* [YOUR INSTRUCTIONS] Report each line from the data below that holds the word "validator".
────────
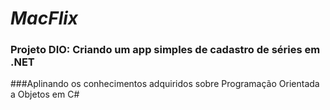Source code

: #                               **_MacFlix_**

### Projeto DIO: Criando um app simples de cadastro de séries em .NET

###Aplinando os conhecimentos adquiridos sobre Programação Orientada a Objetos em C#
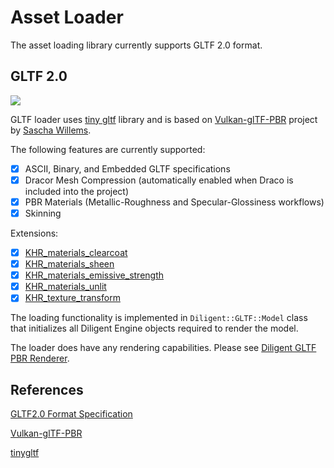 # Asset Loader

The asset loading library currently supports GLTF 2.0 format.

## GLTF 2.0

![](media/flight_helmet.jpg)

GLTF loader uses [tiny gltf](https://github.com/syoyo/tinygltf) library and is based on
[Vulkan-glTF-PBR](https://github.com/SaschaWillems/Vulkan-glTF-PBR) project by [Sascha Willems](https://github.com/SaschaWillems).

The following features are currently supported:

* [X] ASCII, Binary, and Embedded GLTF specifications
* [X] Dracor Mesh Compression (automatically enabled when Draco is included into the project)
* [X] PBR Materials (Metallic-Roughness and Specular-Glossiness workflows)
* [X] Skinning

Extensions:

* [X] [KHR_materials_clearcoat](https://github.com/KhronosGroup/glTF/tree/main/extensions/2.0/Khronos/KHR_materials_clearcoat)
* [X] [KHR_materials_sheen](https://github.com/KhronosGroup/glTF/tree/main/extensions/2.0/Khronos/KHR_materials_sheen)
* [X] [KHR_materials_emissive_strength](https://github.com/KhronosGroup/glTF/tree/main/extensions/2.0/Khronos/KHR_materials_emissive_strength)
* [X] [KHR_materials_unlit](https://github.com/KhronosGroup/glTF/tree/main/extensions/2.0/Khronos/KHR_materials_unlit)
* [X] [KHR_texture_transform](https://github.com/KhronosGroup/glTF/tree/main/extensions/2.0/Khronos/KHR_texture_transform)

The loading functionality is implemented in `Diligent::GLTF::Model` class
that initializes all Diligent Engine objects required to render the model.

The loader does have any rendering capabilities. Please see
[Diligent GLTF PBR Renderer](https://github.com/DiligentGraphics/DiligentFX/tree/master/PBR).

## References

[GLTF2.0 Format Specification](https://github.com/KhronosGroup/glTF)

[Vulkan-glTF-PBR](https://github.com/SaschaWillems/Vulkan-glTF-PBR)

[tinygltf](https://github.com/syoyo/tinygltf)
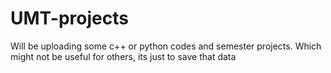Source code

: # UMT-projects
Will be uploading some c++ or python codes and semester projects. Which might not be useful for others, its just to save that data
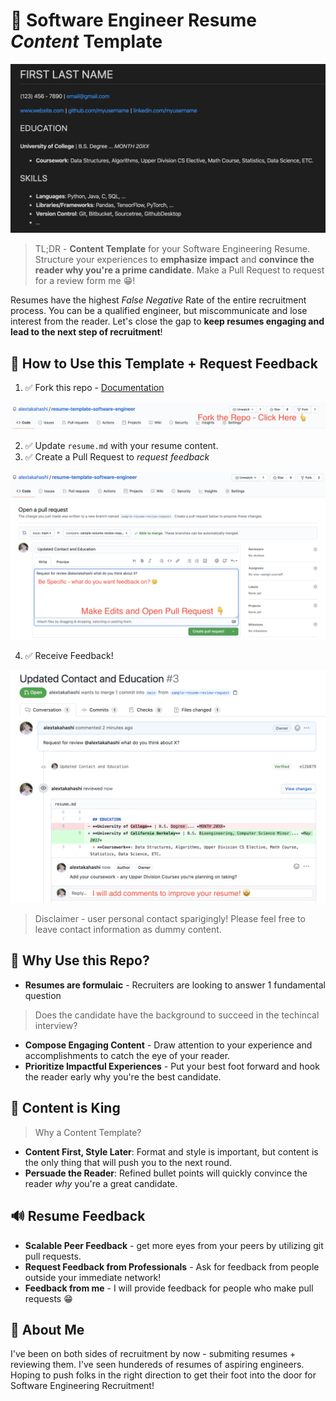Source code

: # 📝 Software Engineer Resume *Content* Template

![Resume Template Screenshot Dark](assets/ResumeTemplateScreenshotDark.png)

> TL;DR - **Content Template** for your Software Engineering Resume.  Structure your experiences to **emphasize impact** and **convince the reader why you're a prime candidate**.  Make a Pull Request to request for a review form me 😁!

Resumes have the highest *False Negative* Rate of the entire recruitment process.  You can be a qualified engineer, but miscommunicate and lose interest from the reader.  Let's close the gap to **keep resumes engaging and lead to the next step of recruitment**!

## 🔨 How to Use this Template + Request Feedback

1. ✅ Fork this repo - [Documentation](https://docs.github.com/en/free-pro-team@latest/github/getting-started-with-github/fork-a-repo)

![How to Fork Repo](assets/HowToForkRepo.png)

2. ✅ Update `resume.md` with your resume content.
3. ✅ Create a Pull Request to *request feedback*

![Open Pull Request](assets/OpenPullRequest.png)

4. ✅ Receive Feedback!

![Receive Feedback](assets/ReceiveFeedback.png)

> Disclaimer - user personal contact sparigingly!  Please feel free to leave contact information as dummy content.

## 🤔 Why Use this Repo?

* **Resumes are formulaic** - Recruiters are looking to answer 1 fundamental question 

> Does the candidate have the background to succeed in the techincal interview?

* **Compose Engaging Content** - Draw attention to your experience and accomplishments to catch the eye of your reader.
* **Prioritize Impactful Experiences** - Put your best foot forward and hook the reader early why you're the best candidate.

## 👑 Content is King

> Why a Content Template?

* **Content First, Style Later**: Format and style is important, but content is the only thing that will push you to the next round.
* **Persuade the Reader**: Refined bullet points will quickly convince the reader *why* you're a great candidate.

## 🔊 Resume Feedback

* **Scalable Peer Feedback** - get more eyes from your peers by utilizing git pull requests.
* **Request Feedback from Professionals** - Ask for feedback from people outside your immediate network!
* **Feedback from me** - I will provide feedback for people who make pull requests 😁

## 👋 About Me

I've been on both sides of recruitment by now - submiting resumes + reviewing them.  I've seen hundereds of resumes of aspiring engineers.  Hoping to push folks in the right direction to get their foot into the door for Software Engineering Recruitment!
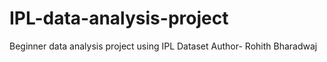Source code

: # IPL-data-analysis-project
Beginner data analysis project using IPL  Dataset
Author- Rohith Bharadwaj
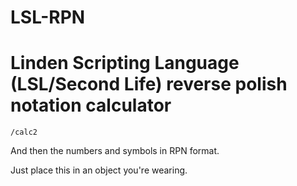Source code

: # LSL-RPN

# Linden Scripting Language (LSL/Second Life) reverse polish notation calculator


`/calc2` 

And then the numbers and symbols in RPN format.

Just place this in an object you're wearing.
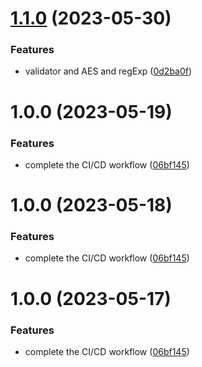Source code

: # [1.1.0](https://github.com/fangtailiang/small-web-tools/compare/v1.0.0...v1.1.0) (2023-05-30)


### Features

* validator and AES and regExp ([0d2ba0f](https://github.com/fangtailiang/small-web-tools/commit/0d2ba0fe3ead28ace99f424f815b3c713e7f07d2))

# 1.0.0 (2023-05-19)


### Features

* complete the CI/CD workflow ([06bf145](https://github.com/fangtailiang/small-web-tools/commit/06bf145e96a4225f7d1a8512e259c9d2fe4fa84e))

# 1.0.0 (2023-05-18)


### Features

* complete the CI/CD workflow ([06bf145](https://github.com/fangtailiang/small-web-tools/commit/06bf145e96a4225f7d1a8512e259c9d2fe4fa84e))

# 1.0.0 (2023-05-17)


### Features

* complete the CI/CD workflow ([06bf145](https://github.com/fangtailiang/small-web-tools/commit/06bf145e96a4225f7d1a8512e259c9d2fe4fa84e))
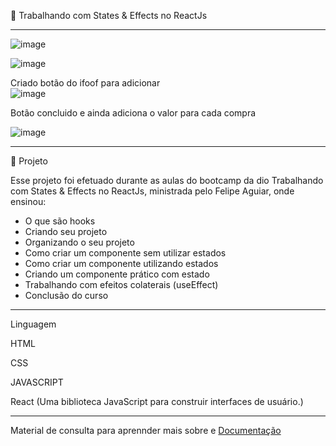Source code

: 🚀 Trabalhando com States & Effects no ReactJs
************************************************************************************************

![image](https://user-images.githubusercontent.com/72118415/171041250-f2df0d97-552a-4b63-9785-a70509deaaef.png)

![image](https://user-images.githubusercontent.com/72118415/171044724-99d75b86-6bea-43ad-bd45-8743e31cde78.png)



Criado botão do ifoof para adicionar 
<br>
![image](https://user-images.githubusercontent.com/72118415/171040149-3369528c-4b19-442e-b862-3347a3eb0820.png)

Botão concluido e ainda adiciona o valor para cada compra

![image](https://user-images.githubusercontent.com/72118415/171040239-c34fc396-8fb2-432d-83f4-928f0eb10511.png)
*************************************************************************************************
🧩 Projeto 

Esse projeto foi efetuado durante as aulas do bootcamp da dio Trabalhando com States & Effects no ReactJs, ministrada 
pelo Felipe Aguiar, onde ensinou:

- O que são hooks
- Criando seu projeto
- Organizando o seu projeto
- Como criar um componente sem utilizar estados
- Como criar um componente utilizando estados
- Criando um componente prático com estado
- Trabalhando com efeitos colaterais (useEffect)
- Conclusão do curso

***********************************************************************************************
Linguagem

HTML

CSS

JAVASCRIPT

React (Uma biblioteca JavaScript para construir interfaces de usuário.)

**********************************************************************************************
Material de consulta para aprennder mais sobre e [Documentação](https://reactjs.org/docs/hooks-reference.html#usestate)


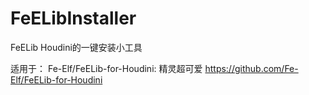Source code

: # FeELibInstaller
FeELib Houdini的一键安装小工具

适用于：
Fe-Elf/FeELib-for-Houdini: 精灵超可爱
https://github.com/Fe-Elf/FeELib-for-Houdini
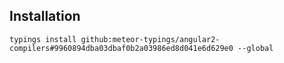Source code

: ## Installation

`typings install github:meteor-typings/angular2-compilers#9960894dba03dbaf0b2a03986ed8d041e6d629e0 --global`
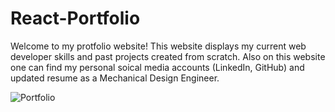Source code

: # React-Portfolio

Welcome to my protfolio website! This website displays my current web developer skills and past projects created from scratch. Also on this website one can find my personal soical media accounts (LinkedIn, GitHub) and updated resume as a Mechanical Design Engineer.


<img src="src/assests/images/portfolio_page.jpg" alt="Portfolio"  style="width:auto; height:auto;">
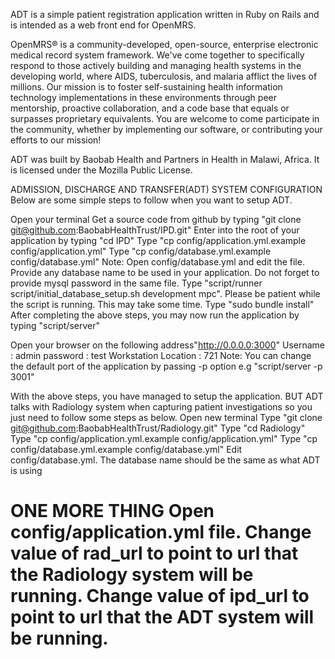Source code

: ADT is a simple patient registration application written in Ruby on Rails
and is intended as a web front end for OpenMRS. 

OpenMRS® is a community-developed, open-source, enterprise electronic medical 
record system framework. We've come together to specifically respond to those 
actively building and managing health systems in the developing world, where 
AIDS, tuberculosis, and malaria afflict the lives of millions. Our mission is 
to foster self-sustaining health information technology implementations in 
these environments through peer mentorship, proactive collaboration, and a code 
base that equals or surpasses proprietary equivalents. You are welcome to come 
participate in the community, whether by implementing our software, or 
contributing your efforts to our mission!

ADT was built by Baobab Health and Partners in Health in
Malawi, Africa. It is licensed under the Mozilla Public License.



ADMISSION, DISCHARGE AND TRANSFER(ADT) SYSTEM CONFIGURATION
Below are some simple steps to follow when you want to setup ADT.

Open your terminal
Get a source code from github by typing "git clone git@github.com:BaobabHealthTrust/IPD.git"
Enter into the root of your application by typing "cd IPD"
Type "cp config/application.yml.example config/application.yml"
Type "cp config/database.yml.example config/database.yml"
Note: Open config/database.yml and edit the file. Provide any database name to be used in your application. Do not forget to provide mysql password in the same file.
Type "script/runner script/initial_database_setup.sh development mpc". Please be patient while the script is running. This may take some time.
Type "sudo bundle install"
After completing the above steps, you may now run the application by typing "script/server"

Open your browser on the following address"http://0.0.0.0:3000"
Username : admin
password : test
Workstation Location : 721
Note: You can change the default port of the application by passing -p option
e.g "script/server -p 3001"

With the above steps, you have managed to setup the application. BUT ADT talks with Radiology system when capturing patient investigations so you just need to follow some steps as below.
Open new terminal 
Type "git clone git@github.com:BaobabHealthTrust/Radiology.git"
Type "cd Radiology"
Type "cp config/application.yml.example config/application.yml"
Type "cp config/database.yml.example config/database.yml"
Edit config/database.yml. The database name should be the same as what ADT is using

ONE MORE THING
Open config/application.yml file. 
Change value of rad_url to point to url that the Radiology system will be running.
Change value of ipd_url to point to url that the ADT system will be running.
===================================================================================================================
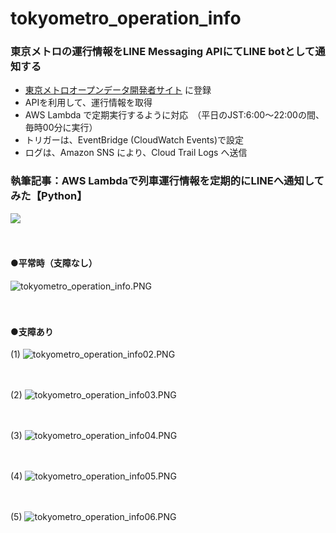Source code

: # tokyometro_operation_info

### 東京メトロの運行情報をLINE Messaging APIにてLINE botとして通知する

- [東京メトロオープンデータ開発者サイト](https://developer.tokyometroapp.jp/info) に登録
- APIを利用して、運行情報を取得
- AWS Lambda で定期実行するように対応　（平日のJST:6:00～22:00の間、毎時00分に実行）
- トリガーは、EventBridge (CloudWatch Events)で設定
- ログは、Amazon SNS により、Cloud Trail Logs へ送信

### 執筆記事：AWS Lambdaで列車運行情報を定期的にLINEへ通知してみた【Python】
<a href="https://zenn.dev/whitecat_22/articles/9681ab7c85519c">
  <img src="https://github.com/whitecat-22/tokyometro_operation_info/blob/main/zenn.png">
</a>

　
#### ●平常時（支障なし）

![tokyometro_operation_info.PNG](https://github.com/whitecat-22/tokyometro_operation_info/blob/main/tokyometro_operation_info.PNG "tokyometro_operation_info.PNG")

　

#### ●支障あり
(1)
![tokyometro_operation_info02.PNG](https://github.com/whitecat-22/tokyometro_operation_info/blob/main/tokyometro_operation_info02.PNG)

　

(2)
![tokyometro_operation_info03.PNG](https://github.com/whitecat-22/tokyometro_operation_info/blob/main/tokyometro_operation_info03.PNG)

　

(3)
![tokyometro_operation_info04.PNG](https://github.com/whitecat-22/tokyometro_operation_info/blob/main/tokyometro_operation_info04.PNG)

　

(4)
![tokyometro_operation_info05.PNG](https://github.com/whitecat-22/tokyometro_operation_info/blob/main/tokyometro_operation_info05.PNG)

　

(5)
![tokyometro_operation_info06.PNG](https://github.com/whitecat-22/tokyometro_operation_info/blob/main/tokyometro_operation_info06.PNG)

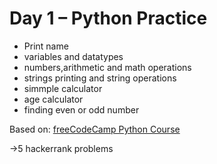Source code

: # Day 1 – Python Practice
- Print name
- variables and datatypes
- numbers,arithmetic and math operations
- strings printing and string operations
- simmple calculator
- age calculator
- finding even or odd number

Based on: [freeCodeCamp Python Course](https://www.youtube.com/watch?v=rfscVS0vtbw)

->5 hackerrank problems
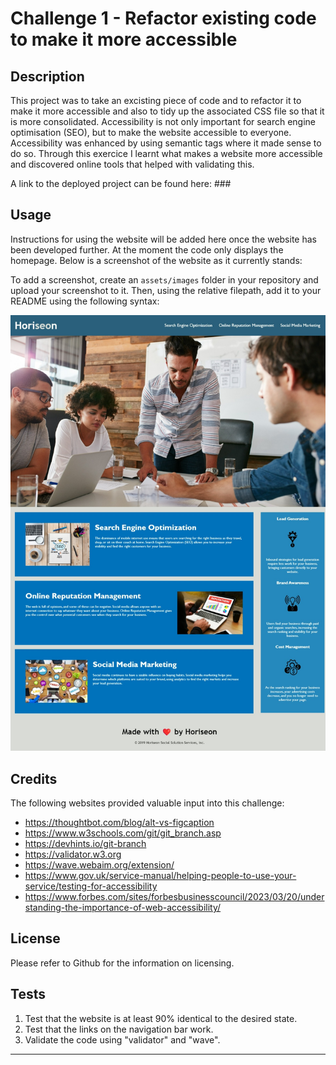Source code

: # Challenge 1 - Refactor existing code to make it more accessible

## Description 

This project was to take an excisting piece of code and to refactor it to make it more accessible and also to tidy up the associated CSS file so that it is more consolidated. Accessibility is not only important for search engine optimisation (SEO), but to make the website accessible to everyone. Accessibility was enhanced by using semantic tags where it made sense to do so. Through this exercice I learnt what makes a website more accessible and discovered online tools that helped with validating this.

A link to the deployed project can be found here: ###

## Usage 

Instructions for using the website will be added here once the website has been developed further. At the moment the code only displays the homepage. Below is a screenshot of the website as it currently stands:



To add a screenshot, create an `assets/images` folder in your repository and upload your screenshot to it. Then, using the relative filepath, add it to your README using the following syntax:

![Screenshot of the Horiseon website]( /assets/images/Web%20capture_3-12-2023_113814_127.0.0.1.jpeg)

## Credits

The following websites provided valuable input into this challenge:

* https://thoughtbot.com/blog/alt-vs-figcaption
* https://www.w3schools.com/git/git_branch.asp
* https://devhints.io/git-branch
* https://validator.w3.org
* https://wave.webaim.org/extension/
* https://www.gov.uk/service-manual/helping-people-to-use-your-service/testing-for-accessibility
* https://www.forbes.com/sites/forbesbusinesscouncil/2023/03/20/understanding-the-importance-of-web-accessibility/


## License

Please refer to Github for the information on licensing.

## Tests

1. Test that the website is at least 90% identical to the desired state.
2. Test that the links on the navigation bar work.
3. Validate the code using "validator" and "wave".

---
────────
* [TASK RESPONSE]
* validator and AES and regExp ([0d2ba0f](https://github.com/fangtailiang/small-web-tools/commit/0d2ba0fe3ead28ace99f424f815b3c713e7f07d2))
* https://validator.w3.org
3. Validate the code using "validator" and "wave".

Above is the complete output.